### What you should do
Reproduce each line from the records that holds "Soit".

Source texts of formatted documents:
****************************************
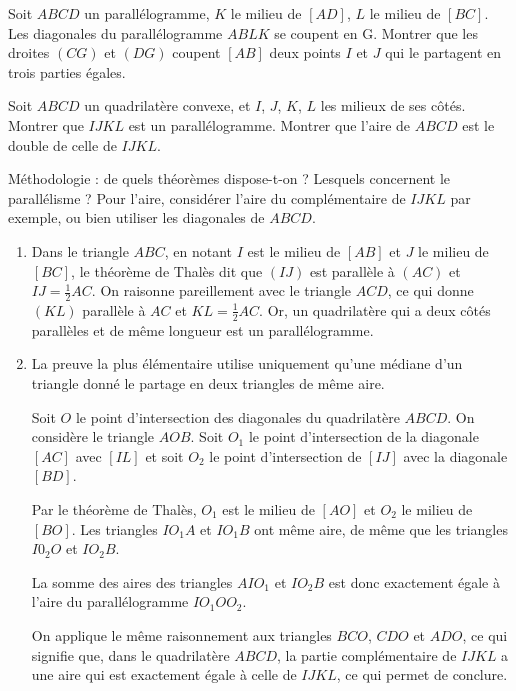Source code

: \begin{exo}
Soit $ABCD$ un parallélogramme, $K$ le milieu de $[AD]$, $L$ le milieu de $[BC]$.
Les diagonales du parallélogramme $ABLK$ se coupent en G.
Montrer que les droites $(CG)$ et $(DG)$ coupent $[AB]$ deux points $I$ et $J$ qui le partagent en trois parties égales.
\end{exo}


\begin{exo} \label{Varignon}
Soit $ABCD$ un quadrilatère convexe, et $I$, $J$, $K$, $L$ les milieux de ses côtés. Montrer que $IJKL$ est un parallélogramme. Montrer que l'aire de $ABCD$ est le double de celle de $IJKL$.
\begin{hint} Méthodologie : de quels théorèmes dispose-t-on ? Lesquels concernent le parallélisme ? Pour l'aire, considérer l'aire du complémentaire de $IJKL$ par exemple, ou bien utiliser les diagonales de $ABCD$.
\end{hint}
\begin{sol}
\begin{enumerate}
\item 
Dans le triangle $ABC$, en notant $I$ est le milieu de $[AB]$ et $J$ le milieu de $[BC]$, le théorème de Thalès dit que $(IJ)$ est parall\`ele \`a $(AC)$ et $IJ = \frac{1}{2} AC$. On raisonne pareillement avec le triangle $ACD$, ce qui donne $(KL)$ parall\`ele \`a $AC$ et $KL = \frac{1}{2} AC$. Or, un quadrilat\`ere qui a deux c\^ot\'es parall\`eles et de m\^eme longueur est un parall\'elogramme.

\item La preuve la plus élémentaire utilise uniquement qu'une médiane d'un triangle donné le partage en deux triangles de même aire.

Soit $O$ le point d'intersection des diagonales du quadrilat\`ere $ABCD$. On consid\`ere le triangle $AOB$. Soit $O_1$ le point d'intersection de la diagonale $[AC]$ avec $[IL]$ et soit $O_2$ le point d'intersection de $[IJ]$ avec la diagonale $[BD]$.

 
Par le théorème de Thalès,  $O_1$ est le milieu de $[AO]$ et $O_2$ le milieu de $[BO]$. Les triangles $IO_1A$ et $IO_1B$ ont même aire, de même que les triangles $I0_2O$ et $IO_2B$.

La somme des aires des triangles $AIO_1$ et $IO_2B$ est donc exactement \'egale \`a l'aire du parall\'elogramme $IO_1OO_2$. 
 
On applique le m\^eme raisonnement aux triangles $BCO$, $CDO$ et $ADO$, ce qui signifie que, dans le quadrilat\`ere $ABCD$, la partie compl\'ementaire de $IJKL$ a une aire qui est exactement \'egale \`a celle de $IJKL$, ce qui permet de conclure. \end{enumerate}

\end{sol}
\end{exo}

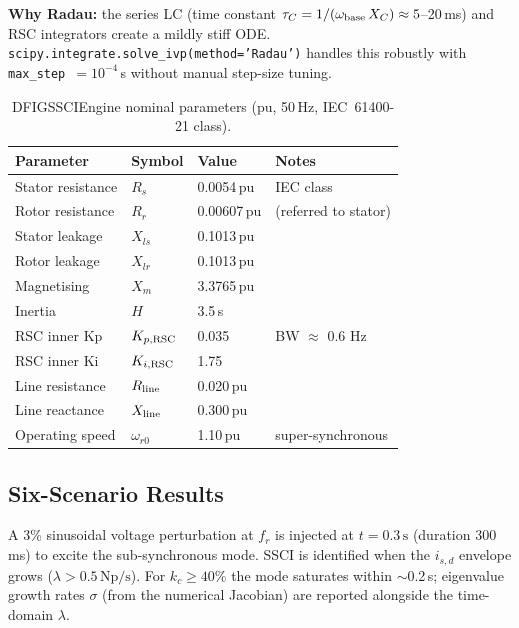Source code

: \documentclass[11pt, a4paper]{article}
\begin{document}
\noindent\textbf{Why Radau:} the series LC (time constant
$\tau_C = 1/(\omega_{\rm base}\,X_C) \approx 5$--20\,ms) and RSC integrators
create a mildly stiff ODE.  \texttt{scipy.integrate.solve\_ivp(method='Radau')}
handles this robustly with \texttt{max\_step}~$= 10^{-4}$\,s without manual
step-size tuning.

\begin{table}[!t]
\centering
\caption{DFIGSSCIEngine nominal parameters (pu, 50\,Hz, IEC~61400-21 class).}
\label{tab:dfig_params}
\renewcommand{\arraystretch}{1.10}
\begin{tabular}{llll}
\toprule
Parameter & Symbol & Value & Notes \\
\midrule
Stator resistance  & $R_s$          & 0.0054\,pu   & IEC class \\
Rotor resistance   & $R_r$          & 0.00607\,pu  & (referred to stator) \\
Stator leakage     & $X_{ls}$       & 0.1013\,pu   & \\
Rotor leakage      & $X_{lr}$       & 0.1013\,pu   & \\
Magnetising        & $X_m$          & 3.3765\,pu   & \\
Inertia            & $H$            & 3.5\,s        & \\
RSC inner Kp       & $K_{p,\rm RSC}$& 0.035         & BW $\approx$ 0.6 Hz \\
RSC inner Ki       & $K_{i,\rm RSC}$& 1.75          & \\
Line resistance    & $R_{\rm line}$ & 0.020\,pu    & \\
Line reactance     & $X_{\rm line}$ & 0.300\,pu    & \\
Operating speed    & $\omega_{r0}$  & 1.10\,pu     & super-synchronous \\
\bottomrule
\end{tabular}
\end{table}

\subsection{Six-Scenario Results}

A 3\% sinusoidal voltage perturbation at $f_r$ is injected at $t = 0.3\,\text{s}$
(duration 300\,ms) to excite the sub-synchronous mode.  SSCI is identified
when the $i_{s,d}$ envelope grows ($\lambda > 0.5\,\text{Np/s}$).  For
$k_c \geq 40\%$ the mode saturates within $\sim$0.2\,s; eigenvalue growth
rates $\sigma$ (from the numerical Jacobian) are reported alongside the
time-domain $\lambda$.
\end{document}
****************************************
### Response box
Soit $ABCD$ un parallélogramme, $K$ le milieu de $[AD]$, $L$ le milieu de $[BC]$.
Soit $ABCD$ un quadrilatère convexe, et $I$, $J$, $K$, $L$ les milieux de ses côtés. Montrer que $IJKL$ est un parallélogramme. Montrer que l'aire de $ABCD$ est le double de celle de $IJKL$.
Soit $O$ le point d'intersection des diagonales du quadrilat\`ere $ABCD$. On consid\`ere le triangle $AOB$. Soit $O_1$ le point d'intersection de la diagonale $[AC]$ avec $[IL]$ et soit $O_2$ le point d'intersection de $[IJ]$ avec la diagonale $[BD]$.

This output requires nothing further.